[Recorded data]
════

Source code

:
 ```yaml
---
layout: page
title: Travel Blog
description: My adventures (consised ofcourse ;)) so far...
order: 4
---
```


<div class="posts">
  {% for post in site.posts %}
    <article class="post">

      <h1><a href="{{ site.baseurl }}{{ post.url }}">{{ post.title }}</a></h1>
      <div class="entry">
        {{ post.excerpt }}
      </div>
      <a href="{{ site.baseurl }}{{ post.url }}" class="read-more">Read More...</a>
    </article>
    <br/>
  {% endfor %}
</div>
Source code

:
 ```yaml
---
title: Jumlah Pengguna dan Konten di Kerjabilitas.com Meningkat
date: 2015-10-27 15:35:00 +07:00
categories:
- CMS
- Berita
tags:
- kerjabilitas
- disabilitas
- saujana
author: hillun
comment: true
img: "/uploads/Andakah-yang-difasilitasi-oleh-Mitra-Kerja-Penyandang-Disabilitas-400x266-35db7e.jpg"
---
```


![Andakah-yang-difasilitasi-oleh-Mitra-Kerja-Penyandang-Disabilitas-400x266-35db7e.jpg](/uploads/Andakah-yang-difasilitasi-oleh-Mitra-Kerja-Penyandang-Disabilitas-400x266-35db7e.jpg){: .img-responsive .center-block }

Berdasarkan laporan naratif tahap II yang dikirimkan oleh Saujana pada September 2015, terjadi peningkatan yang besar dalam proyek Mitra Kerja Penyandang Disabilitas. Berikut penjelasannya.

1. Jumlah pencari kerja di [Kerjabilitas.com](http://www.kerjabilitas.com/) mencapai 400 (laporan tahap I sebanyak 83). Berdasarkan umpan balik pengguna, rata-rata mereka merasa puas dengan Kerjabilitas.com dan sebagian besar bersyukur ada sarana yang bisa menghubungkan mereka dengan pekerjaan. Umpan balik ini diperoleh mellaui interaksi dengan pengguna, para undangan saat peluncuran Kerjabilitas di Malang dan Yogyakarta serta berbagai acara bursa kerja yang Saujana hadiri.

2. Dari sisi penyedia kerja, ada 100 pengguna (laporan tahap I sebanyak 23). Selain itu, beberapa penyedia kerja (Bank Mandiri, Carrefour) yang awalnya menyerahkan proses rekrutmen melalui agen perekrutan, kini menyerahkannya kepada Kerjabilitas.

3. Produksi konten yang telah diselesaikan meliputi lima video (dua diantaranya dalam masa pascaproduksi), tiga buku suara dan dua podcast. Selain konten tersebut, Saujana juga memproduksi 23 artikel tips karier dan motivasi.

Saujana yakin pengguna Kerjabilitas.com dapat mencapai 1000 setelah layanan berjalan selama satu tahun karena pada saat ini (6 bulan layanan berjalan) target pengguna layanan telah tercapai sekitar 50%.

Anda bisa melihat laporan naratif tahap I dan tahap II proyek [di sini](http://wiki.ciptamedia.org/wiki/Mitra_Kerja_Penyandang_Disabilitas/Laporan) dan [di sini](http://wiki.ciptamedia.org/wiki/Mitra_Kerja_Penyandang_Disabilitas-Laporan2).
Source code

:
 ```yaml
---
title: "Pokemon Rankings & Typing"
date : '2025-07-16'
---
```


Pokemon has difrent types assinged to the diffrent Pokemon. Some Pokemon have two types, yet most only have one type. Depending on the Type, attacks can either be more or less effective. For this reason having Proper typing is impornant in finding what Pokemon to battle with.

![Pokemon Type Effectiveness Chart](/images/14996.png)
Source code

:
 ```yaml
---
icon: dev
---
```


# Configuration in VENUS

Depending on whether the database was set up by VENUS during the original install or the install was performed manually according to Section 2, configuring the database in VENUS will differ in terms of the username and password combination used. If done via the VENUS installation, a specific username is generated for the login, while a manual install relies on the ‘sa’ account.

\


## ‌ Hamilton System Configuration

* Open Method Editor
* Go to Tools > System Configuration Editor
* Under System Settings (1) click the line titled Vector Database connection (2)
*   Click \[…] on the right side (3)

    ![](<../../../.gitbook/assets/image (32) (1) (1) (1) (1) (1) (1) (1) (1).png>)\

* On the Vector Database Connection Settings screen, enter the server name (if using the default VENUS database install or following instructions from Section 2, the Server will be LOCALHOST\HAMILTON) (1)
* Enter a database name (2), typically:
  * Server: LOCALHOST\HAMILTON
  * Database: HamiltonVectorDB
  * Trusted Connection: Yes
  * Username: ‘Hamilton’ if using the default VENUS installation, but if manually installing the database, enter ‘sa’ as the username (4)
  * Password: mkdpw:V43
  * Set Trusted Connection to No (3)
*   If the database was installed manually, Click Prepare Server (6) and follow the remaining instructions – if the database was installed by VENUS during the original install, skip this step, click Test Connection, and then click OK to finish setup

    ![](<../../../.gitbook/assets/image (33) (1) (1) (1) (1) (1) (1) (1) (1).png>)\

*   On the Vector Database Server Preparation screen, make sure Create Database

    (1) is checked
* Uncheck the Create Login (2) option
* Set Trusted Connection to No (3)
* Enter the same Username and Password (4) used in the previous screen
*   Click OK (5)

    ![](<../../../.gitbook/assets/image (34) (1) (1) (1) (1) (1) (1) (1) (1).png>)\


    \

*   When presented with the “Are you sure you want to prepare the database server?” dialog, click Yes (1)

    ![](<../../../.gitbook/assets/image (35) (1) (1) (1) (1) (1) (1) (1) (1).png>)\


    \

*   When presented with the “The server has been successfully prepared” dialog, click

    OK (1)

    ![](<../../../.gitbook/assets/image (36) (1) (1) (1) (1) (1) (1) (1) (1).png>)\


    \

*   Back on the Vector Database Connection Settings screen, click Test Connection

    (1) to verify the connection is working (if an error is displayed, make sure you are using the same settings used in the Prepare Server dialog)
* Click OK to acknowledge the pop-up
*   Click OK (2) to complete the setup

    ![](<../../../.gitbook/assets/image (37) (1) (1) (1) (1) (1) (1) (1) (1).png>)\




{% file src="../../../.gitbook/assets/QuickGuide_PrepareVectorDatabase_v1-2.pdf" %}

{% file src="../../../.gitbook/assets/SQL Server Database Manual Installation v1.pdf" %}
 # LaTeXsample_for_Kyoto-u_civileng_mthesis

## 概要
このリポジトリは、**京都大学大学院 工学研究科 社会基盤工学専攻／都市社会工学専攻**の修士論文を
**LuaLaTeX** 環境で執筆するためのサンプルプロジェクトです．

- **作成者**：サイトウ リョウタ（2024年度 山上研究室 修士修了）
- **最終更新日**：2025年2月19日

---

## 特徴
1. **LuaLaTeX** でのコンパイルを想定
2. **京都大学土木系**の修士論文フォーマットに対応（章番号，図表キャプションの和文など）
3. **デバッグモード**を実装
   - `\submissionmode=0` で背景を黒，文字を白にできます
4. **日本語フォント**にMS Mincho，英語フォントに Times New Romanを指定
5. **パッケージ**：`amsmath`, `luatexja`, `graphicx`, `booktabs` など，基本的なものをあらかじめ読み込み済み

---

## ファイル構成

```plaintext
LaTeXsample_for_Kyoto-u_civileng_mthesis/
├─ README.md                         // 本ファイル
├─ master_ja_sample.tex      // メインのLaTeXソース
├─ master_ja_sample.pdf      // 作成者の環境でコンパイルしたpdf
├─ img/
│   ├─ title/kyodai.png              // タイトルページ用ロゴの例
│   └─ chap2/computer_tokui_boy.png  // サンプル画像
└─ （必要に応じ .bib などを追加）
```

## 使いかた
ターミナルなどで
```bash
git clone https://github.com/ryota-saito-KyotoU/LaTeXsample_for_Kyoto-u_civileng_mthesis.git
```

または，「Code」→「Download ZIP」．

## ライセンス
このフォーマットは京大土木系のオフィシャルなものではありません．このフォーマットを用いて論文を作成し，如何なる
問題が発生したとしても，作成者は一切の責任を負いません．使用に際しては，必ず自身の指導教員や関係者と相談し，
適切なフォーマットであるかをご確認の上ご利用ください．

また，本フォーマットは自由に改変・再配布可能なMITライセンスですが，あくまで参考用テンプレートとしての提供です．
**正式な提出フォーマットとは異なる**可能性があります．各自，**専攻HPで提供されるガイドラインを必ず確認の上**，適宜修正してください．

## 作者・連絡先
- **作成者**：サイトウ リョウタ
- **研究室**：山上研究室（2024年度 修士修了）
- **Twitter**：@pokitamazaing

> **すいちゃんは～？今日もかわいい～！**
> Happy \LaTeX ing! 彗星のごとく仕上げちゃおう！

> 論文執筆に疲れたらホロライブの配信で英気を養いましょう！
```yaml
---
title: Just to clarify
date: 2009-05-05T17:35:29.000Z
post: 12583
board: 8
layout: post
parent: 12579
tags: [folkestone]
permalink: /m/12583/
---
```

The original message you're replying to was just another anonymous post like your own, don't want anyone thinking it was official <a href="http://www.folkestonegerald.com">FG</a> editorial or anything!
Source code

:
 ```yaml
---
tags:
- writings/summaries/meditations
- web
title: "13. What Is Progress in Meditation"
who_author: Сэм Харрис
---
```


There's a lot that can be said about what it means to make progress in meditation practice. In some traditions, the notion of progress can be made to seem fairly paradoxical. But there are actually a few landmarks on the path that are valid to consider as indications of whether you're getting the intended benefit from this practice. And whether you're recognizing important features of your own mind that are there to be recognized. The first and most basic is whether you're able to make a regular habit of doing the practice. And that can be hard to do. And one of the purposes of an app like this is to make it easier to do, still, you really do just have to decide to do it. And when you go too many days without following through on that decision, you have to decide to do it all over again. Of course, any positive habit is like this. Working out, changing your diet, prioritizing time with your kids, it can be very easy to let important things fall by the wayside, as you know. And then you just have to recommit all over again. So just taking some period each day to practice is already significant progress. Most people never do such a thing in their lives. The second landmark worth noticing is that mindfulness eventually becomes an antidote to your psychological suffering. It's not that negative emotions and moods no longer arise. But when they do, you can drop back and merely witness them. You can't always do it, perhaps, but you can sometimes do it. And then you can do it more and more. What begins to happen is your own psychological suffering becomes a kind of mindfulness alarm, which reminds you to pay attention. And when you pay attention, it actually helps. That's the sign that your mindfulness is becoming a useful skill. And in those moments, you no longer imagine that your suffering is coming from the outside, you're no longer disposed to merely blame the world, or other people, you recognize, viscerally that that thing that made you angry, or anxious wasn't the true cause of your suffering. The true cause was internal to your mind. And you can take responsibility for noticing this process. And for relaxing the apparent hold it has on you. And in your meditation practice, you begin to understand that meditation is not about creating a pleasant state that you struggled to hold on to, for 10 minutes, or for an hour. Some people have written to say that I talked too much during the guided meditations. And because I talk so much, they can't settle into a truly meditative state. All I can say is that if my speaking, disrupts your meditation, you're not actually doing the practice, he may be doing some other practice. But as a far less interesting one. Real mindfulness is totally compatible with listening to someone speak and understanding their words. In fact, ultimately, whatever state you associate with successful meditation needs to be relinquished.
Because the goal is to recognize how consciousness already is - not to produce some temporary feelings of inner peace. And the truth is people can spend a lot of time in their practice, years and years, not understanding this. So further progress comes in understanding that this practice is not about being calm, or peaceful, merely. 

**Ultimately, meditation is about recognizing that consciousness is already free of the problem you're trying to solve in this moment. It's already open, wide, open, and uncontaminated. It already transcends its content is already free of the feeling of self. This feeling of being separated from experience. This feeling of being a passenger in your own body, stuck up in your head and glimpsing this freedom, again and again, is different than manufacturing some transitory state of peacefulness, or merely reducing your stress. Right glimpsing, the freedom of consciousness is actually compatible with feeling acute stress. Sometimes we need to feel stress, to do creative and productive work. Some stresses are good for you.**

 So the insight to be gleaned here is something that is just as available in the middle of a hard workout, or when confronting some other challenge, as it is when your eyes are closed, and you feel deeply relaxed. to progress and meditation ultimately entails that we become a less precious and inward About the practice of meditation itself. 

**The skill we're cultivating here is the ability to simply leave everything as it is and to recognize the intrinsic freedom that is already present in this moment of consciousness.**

════

** YOUR TASK **
With "System" as the search string, filter the records and return each line that has it.

** THE ANSWER **
## ‌ Hamilton System Configuration
* Go to Tools > System Configuration Editor
* Under System Settings (1) click the line titled Vector Database connection (2)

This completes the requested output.